Of the entries below, return exactly those lines that fall between the one containing "- Email notifications όταν stock < threshold" and the one containing "- Admin dashboard για inventory management", the two end lines included.

RECORDS FOR THE EXERCISE:
=-=-=-=-=

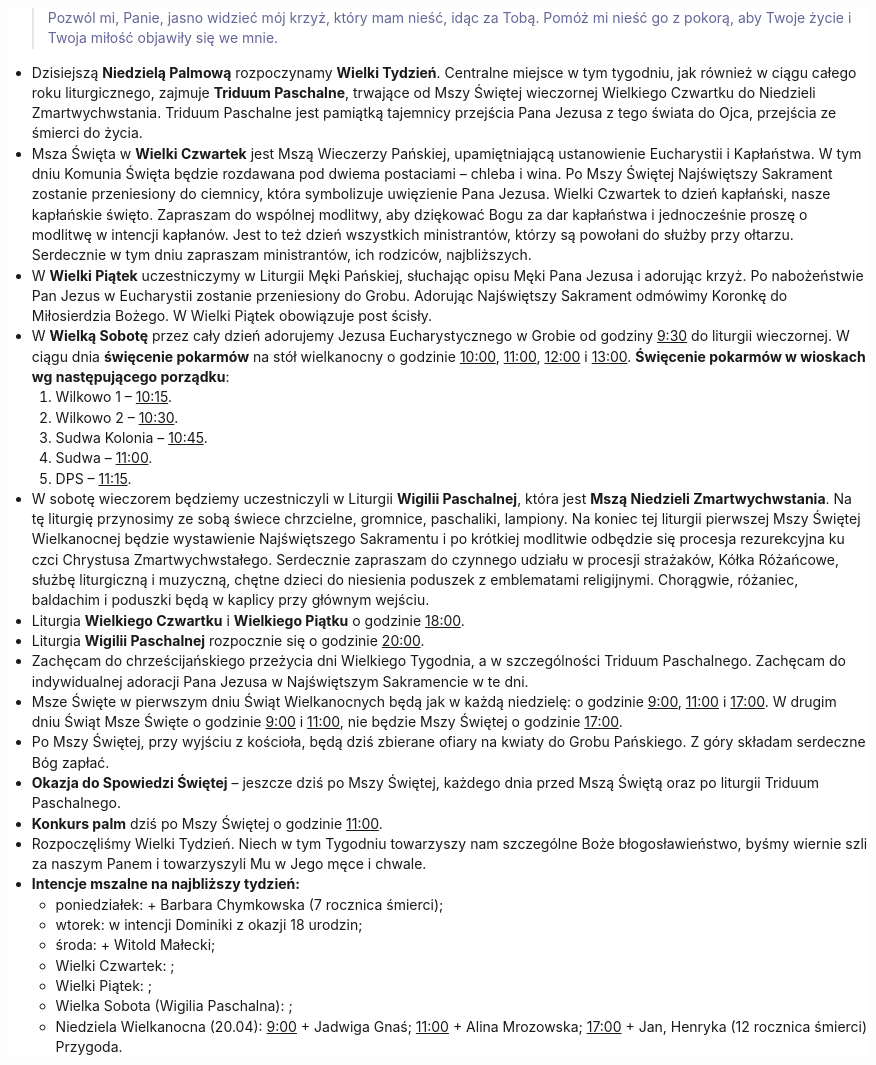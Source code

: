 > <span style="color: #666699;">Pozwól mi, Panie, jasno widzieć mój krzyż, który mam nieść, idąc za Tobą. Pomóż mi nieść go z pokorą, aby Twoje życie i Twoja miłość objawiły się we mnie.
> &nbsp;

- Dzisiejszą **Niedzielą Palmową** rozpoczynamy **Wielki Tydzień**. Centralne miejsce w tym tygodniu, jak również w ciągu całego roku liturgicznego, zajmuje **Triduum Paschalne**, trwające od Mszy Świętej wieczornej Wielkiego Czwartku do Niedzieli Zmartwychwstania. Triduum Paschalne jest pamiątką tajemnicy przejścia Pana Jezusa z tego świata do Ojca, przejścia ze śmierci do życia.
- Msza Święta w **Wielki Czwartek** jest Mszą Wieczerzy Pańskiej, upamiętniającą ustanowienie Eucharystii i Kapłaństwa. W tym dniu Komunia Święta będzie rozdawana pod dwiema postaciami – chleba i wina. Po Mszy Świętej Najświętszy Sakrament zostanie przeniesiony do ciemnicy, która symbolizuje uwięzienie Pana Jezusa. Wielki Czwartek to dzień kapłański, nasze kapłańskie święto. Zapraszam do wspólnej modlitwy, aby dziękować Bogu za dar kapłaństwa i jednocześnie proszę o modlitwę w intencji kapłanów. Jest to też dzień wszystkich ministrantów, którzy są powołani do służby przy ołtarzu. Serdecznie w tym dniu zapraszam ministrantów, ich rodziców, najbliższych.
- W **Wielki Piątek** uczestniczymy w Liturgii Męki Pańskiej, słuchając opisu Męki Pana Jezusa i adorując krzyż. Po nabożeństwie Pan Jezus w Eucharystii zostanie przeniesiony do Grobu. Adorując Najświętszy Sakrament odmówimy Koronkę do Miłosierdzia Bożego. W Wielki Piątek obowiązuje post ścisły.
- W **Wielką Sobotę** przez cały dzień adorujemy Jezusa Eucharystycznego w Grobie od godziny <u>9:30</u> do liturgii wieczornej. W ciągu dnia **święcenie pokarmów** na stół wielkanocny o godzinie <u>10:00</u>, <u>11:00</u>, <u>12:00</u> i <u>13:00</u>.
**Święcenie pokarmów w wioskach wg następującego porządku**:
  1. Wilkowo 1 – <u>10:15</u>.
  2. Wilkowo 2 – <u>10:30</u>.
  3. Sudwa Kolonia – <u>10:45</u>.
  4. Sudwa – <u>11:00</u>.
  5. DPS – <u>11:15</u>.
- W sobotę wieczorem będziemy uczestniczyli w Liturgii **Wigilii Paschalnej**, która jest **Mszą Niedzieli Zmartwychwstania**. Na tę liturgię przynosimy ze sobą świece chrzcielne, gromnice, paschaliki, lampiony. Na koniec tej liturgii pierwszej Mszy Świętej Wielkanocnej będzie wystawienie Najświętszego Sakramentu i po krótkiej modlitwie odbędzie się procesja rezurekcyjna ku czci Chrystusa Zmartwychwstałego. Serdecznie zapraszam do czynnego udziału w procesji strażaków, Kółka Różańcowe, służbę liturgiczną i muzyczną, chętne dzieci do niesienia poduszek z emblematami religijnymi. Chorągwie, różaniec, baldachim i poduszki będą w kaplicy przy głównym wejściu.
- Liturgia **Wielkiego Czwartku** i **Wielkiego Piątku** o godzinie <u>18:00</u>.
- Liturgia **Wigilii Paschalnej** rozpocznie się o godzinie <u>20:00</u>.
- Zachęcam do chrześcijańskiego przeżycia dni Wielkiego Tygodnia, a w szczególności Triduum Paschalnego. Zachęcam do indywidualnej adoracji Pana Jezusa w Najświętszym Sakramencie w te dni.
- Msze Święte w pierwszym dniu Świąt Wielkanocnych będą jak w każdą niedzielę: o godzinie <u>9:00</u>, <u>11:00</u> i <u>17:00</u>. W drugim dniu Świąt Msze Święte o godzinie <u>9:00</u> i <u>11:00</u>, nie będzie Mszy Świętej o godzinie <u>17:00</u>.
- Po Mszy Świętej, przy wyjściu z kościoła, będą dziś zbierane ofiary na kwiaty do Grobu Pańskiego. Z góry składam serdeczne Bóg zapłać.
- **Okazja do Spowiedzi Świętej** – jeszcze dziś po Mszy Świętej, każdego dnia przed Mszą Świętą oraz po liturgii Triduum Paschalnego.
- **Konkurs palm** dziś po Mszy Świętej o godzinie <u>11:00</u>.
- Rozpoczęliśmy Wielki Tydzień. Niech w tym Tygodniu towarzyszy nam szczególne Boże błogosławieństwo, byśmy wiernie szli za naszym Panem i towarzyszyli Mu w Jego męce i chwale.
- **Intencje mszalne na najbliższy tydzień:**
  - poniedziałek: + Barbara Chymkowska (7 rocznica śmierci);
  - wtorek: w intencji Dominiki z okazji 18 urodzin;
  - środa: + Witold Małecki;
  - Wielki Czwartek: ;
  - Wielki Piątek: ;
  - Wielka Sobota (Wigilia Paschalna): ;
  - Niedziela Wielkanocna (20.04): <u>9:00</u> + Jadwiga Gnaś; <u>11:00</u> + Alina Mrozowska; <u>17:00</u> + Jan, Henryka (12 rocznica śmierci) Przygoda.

=-=-=-=-=

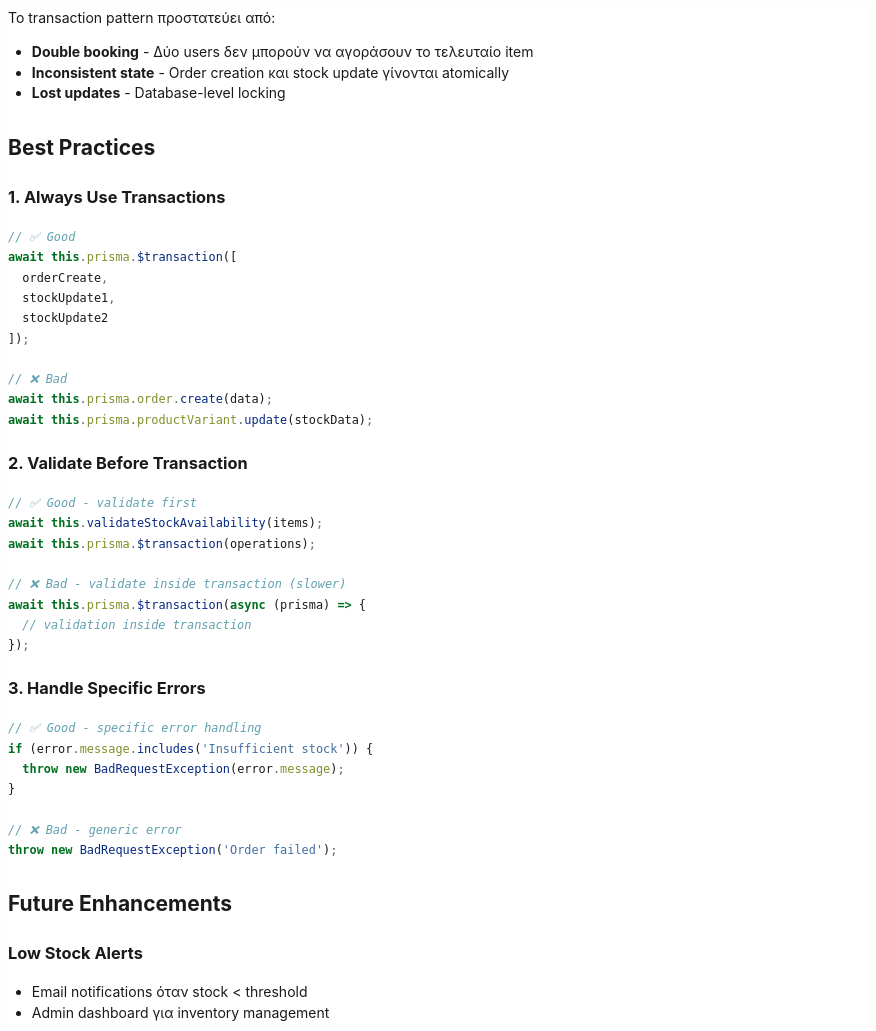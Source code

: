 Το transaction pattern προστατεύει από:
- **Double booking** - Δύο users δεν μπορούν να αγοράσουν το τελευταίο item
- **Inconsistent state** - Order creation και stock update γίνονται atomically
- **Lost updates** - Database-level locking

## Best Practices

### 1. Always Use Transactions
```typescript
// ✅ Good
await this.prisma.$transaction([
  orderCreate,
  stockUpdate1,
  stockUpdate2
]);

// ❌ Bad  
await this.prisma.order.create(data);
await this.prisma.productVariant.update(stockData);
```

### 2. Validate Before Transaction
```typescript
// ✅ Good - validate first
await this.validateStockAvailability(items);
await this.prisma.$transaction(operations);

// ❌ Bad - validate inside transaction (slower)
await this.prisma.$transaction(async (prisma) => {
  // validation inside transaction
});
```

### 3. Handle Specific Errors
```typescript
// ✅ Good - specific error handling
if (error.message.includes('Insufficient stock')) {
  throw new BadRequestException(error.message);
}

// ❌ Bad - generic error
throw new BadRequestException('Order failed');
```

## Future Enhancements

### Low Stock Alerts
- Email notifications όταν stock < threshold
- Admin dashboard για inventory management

=-=-=-=-=

TASK OUTPUT:
- Email notifications όταν stock < threshold
- Admin dashboard για inventory management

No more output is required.